Start of Block

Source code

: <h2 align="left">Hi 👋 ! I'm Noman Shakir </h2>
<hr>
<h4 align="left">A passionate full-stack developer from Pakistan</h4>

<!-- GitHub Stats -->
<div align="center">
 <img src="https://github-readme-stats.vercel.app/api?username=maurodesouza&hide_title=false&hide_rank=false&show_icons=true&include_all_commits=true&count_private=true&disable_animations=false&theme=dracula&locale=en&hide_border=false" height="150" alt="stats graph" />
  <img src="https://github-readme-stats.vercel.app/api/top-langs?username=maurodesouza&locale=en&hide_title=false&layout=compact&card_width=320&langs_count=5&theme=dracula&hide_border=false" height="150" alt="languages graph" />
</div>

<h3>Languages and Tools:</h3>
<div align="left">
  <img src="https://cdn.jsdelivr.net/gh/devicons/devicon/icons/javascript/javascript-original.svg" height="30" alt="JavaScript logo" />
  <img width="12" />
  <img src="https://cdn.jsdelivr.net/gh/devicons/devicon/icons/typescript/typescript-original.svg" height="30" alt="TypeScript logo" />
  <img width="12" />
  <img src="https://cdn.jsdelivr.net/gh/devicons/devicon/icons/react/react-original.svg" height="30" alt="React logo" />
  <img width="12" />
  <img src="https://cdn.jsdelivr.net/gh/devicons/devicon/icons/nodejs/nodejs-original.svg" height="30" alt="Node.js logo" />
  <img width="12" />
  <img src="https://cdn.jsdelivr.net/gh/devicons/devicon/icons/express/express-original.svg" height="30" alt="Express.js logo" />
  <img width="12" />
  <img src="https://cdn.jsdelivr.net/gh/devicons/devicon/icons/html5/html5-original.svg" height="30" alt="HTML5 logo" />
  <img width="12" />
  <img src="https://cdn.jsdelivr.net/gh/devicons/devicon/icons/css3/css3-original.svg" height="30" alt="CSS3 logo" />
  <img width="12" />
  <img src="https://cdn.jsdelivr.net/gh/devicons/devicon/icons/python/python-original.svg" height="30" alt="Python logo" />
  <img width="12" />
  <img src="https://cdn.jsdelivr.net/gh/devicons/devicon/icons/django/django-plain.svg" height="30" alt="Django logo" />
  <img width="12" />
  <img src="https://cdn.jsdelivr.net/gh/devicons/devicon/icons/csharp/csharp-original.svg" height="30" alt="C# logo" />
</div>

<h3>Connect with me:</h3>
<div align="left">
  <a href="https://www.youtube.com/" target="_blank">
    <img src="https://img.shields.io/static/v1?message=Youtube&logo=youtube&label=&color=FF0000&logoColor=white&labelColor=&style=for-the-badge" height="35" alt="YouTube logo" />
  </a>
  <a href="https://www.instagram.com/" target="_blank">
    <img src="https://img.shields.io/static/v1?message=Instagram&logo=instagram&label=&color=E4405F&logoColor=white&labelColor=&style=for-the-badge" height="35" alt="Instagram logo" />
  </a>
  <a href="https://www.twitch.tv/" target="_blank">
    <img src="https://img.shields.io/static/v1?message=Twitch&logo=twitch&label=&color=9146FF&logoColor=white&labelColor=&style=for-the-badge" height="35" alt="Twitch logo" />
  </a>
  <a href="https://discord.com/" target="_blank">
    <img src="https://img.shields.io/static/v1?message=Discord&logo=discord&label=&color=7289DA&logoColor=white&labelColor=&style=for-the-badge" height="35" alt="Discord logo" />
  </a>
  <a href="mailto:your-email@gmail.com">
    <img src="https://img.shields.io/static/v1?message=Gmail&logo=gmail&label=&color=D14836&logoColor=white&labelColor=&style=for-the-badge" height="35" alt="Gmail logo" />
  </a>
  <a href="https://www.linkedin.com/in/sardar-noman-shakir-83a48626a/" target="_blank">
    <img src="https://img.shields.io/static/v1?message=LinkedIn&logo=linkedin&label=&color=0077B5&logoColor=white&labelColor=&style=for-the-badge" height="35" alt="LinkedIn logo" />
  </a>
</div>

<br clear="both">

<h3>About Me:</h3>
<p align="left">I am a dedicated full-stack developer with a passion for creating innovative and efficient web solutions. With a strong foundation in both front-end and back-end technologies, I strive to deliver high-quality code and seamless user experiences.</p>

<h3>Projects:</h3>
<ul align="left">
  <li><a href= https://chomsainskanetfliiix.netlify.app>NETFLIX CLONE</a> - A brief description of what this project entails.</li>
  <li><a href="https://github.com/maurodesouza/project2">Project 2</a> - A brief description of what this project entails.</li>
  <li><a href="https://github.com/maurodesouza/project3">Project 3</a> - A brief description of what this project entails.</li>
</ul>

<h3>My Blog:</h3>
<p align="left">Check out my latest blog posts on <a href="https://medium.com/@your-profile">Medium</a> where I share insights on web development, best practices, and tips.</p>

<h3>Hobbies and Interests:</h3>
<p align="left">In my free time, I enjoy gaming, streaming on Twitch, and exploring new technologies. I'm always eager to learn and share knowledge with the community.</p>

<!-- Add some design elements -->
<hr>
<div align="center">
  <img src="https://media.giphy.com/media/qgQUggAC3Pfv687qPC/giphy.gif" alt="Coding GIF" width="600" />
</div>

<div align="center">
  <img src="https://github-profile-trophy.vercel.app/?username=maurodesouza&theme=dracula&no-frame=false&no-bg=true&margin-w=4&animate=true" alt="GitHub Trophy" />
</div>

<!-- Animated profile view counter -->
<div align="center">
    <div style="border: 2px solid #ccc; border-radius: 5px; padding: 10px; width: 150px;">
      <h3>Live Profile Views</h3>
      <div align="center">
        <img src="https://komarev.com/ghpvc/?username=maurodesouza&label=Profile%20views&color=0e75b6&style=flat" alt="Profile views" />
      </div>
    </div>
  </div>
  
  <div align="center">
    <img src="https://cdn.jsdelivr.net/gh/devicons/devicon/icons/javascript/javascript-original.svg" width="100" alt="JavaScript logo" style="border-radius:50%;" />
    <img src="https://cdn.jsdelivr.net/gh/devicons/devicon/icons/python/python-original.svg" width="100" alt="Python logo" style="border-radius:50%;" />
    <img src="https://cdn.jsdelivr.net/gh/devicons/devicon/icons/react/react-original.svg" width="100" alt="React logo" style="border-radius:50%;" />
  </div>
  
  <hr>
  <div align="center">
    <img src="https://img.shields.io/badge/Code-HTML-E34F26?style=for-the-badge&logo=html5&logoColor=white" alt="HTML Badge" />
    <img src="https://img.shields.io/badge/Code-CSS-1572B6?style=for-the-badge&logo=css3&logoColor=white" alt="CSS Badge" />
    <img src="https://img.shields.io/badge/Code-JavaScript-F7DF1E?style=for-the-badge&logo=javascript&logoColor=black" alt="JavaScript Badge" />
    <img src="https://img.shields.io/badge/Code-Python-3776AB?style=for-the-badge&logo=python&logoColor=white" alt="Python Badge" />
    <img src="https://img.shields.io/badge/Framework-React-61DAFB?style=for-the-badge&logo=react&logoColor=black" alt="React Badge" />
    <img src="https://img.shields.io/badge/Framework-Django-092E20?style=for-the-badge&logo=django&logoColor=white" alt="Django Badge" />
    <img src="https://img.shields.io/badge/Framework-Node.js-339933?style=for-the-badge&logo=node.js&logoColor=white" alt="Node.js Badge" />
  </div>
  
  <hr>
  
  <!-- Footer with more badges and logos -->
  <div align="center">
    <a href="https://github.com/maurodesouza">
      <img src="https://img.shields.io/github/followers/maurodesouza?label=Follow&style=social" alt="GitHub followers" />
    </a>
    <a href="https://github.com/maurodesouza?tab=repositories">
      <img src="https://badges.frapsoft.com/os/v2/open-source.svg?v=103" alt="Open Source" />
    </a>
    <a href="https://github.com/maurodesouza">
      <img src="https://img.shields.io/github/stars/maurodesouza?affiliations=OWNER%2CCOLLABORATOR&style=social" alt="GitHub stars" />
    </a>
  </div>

End of Block

#### Task requirements
Go through the material above and report each line containing "with".

#### Solution to the exercise
<h3>Connect with me:</h3>
<p align="left">I am a dedicated full-stack developer with a passion for creating innovative and efficient web solutions. With a strong foundation in both front-end and back-end technologies, I strive to deliver high-quality code and seamless user experiences.</p>
<p align="left">In my free time, I enjoy gaming, streaming on Twitch, and exploring new technologies. I'm always eager to learn and share knowledge with the community.</p>
  <!-- Footer with more badges and logos -->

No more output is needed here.